(Exercise) Give back each line of the material that contains the word "Distribution".
-- Provided data follows --
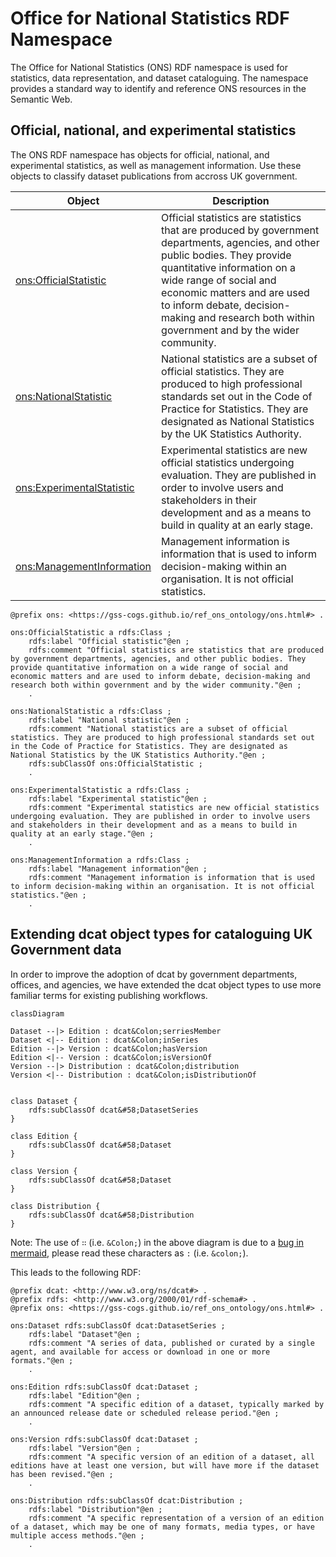 # Office for National Statistics RDF Namespace

The Office for National Statistics (ONS) RDF namespace is used for statistics, data representation, and dataset cataloguing. The namespace provides a standard way to identify and reference ONS resources in the Semantic Web.

## Official, national, and experimental statistics

The ONS RDF namespace has objects for official, national, and experimental statistics, as well as management information. Use these objects to classify dataset publications from accross UK government.

| Object                                                                                                  | Description                                                                                                                                                                                                                                                                                                            |
| ------------------------------------------------------------------------------------------------------- | ---------------------------------------------------------------------------------------------------------------------------------------------------------------------------------------------------------------------------------------------------------------------------------------------------------------------- |
| [ons:OfficialStatistic](https://gss-cogs.github.io/ref_ons_ontology/ons.html#OfficialStatistic)         | Official statistics are statistics that are produced by government departments, agencies, and other public bodies. They provide quantitative information on a wide range of social and economic matters and are used to inform debate, decision-making and research both within government and by the wider community. |
| [ons:NationalStatistic](https://gss-cogs.github.io/ref_ons_ontology/ons.html#NationalStatistic)         | National statistics are a subset of official statistics. They are produced to high professional standards set out in the Code of Practice for Statistics. They are designated as National Statistics by the UK Statistics Authority.                                                                                   |
| [ons:ExperimentalStatistic](https://gss-cogs.github.io/ref_ons_ontology/ons.html#ExperimentalStatistic) | Experimental statistics are new official statistics undergoing evaluation. They are published in order to involve users and stakeholders in their development and as a means to build in quality at an early stage.                                                                                                    |
| [ons:ManagementInformation](https://gss-cogs.github.io/ref_ons_ontology/ons.html#ManagementInformation) | Management information is information that is used to inform decision-making within an organisation. It is not official statistics.                                                                                                                                                                                    |

```ttl
@prefix ons: <https://gss-cogs.github.io/ref_ons_ontology/ons.html#> .

ons:OfficialStatistic a rdfs:Class ;
    rdfs:label "Official statistic"@en ;
    rdfs:comment "Official statistics are statistics that are produced by government departments, agencies, and other public bodies. They provide quantitative information on a wide range of social and economic matters and are used to inform debate, decision-making and research both within government and by the wider community."@en ;
    .

ons:NationalStatistic a rdfs:Class ;
    rdfs:label "National statistic"@en ;
    rdfs:comment "National statistics are a subset of official statistics. They are produced to high professional standards set out in the Code of Practice for Statistics. They are designated as National Statistics by the UK Statistics Authority."@en ;
    rdfs:subClassOf ons:OfficialStatistic ;
    .

ons:ExperimentalStatistic a rdfs:Class ;
    rdfs:label "Experimental statistic"@en ;
    rdfs:comment "Experimental statistics are new official statistics undergoing evaluation. They are published in order to involve users and stakeholders in their development and as a means to build in quality at an early stage."@en ;
    .

ons:ManagementInformation a rdfs:Class ;
    rdfs:label "Management information"@en ;
    rdfs:comment "Management information is information that is used to inform decision-making within an organisation. It is not official statistics."@en ;
    .
```

## Extending dcat object types for cataloguing UK Government data

In order to improve the adoption of dcat by government departments, offices, and agencies, we have extended the dcat object types to use more familiar terms for existing publishing workflows.

```mermaid
classDiagram

Dataset --|> Edition : dcat&Colon;serriesMember
Dataset <|-- Edition : dcat&Colon;inSeries
Edition --|> Version : dcat&Colon;hasVersion
Edition <|-- Version : dcat&Colon;isVersionOf
Version --|> Distribution : dcat&Colon;distribution
Version <|-- Distribution : dcat&Colon;isDistributionOf


class Dataset {
    rdfs:subClassOf dcat&#58;DatasetSeries
}

class Edition {
    rdfs:subClassOf dcat&#58;Dataset
}

class Version {
    rdfs:subClassOf dcat&#58;Dataset
}

class Distribution {
    rdfs:subClassOf dcat&#58;Distribution
}

```

Note: The use of `∷` (i.e. `&Colon;`) in the above diagram is due to a [bug in mermaid](https://github.com/mermaid-js/mermaid/issues/1266), please read these characters as `:` (i.e. `&colon;`).

This leads to the following RDF:

```ttl
@prefix dcat: <http://www.w3.org/ns/dcat#> .
@prefix rdfs: <http://www.w3.org/2000/01/rdf-schema#> .
@prefix ons: <https://gss-cogs.github.io/ref_ons_ontology/ons.html#> .

ons:Dataset rdfs:subClassOf dcat:DatasetSeries ;
    rdfs:label "Dataset"@en ;
    rdfs:comment "A series of data, published or curated by a single agent, and available for access or download in one or more formats."@en ;
    .

ons:Edition rdfs:subClassOf dcat:Dataset ;
    rdfs:label "Edition"@en ;
    rdfs:comment "A specific edition of a dataset, typically marked by an announced release date or scheduled release period."@en ;
    .

ons:Version rdfs:subClassOf dcat:Dataset ;
    rdfs:label "Version"@en ;
    rdfs:comment "A specific version of an edition of a dataset, all editions have at least one version, but will have more if the dataset has been revised."@en ;
    .

ons:Distribution rdfs:subClassOf dcat:Distribution ;
    rdfs:label "Distribution"@en ;
    rdfs:comment "A specific representation of a version of an edition of a dataset, which may be one of many formats, media types, or have multiple access methods."@en ;
    .
```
-- Provided data concluded --
(The answer)
Version --|> Distribution : dcat&Colon;distribution
Version <|-- Distribution : dcat&Colon;isDistributionOf
class Distribution {
    rdfs:subClassOf dcat&#58;Distribution
ons:Distribution rdfs:subClassOf dcat:Distribution ;
    rdfs:label "Distribution"@en ;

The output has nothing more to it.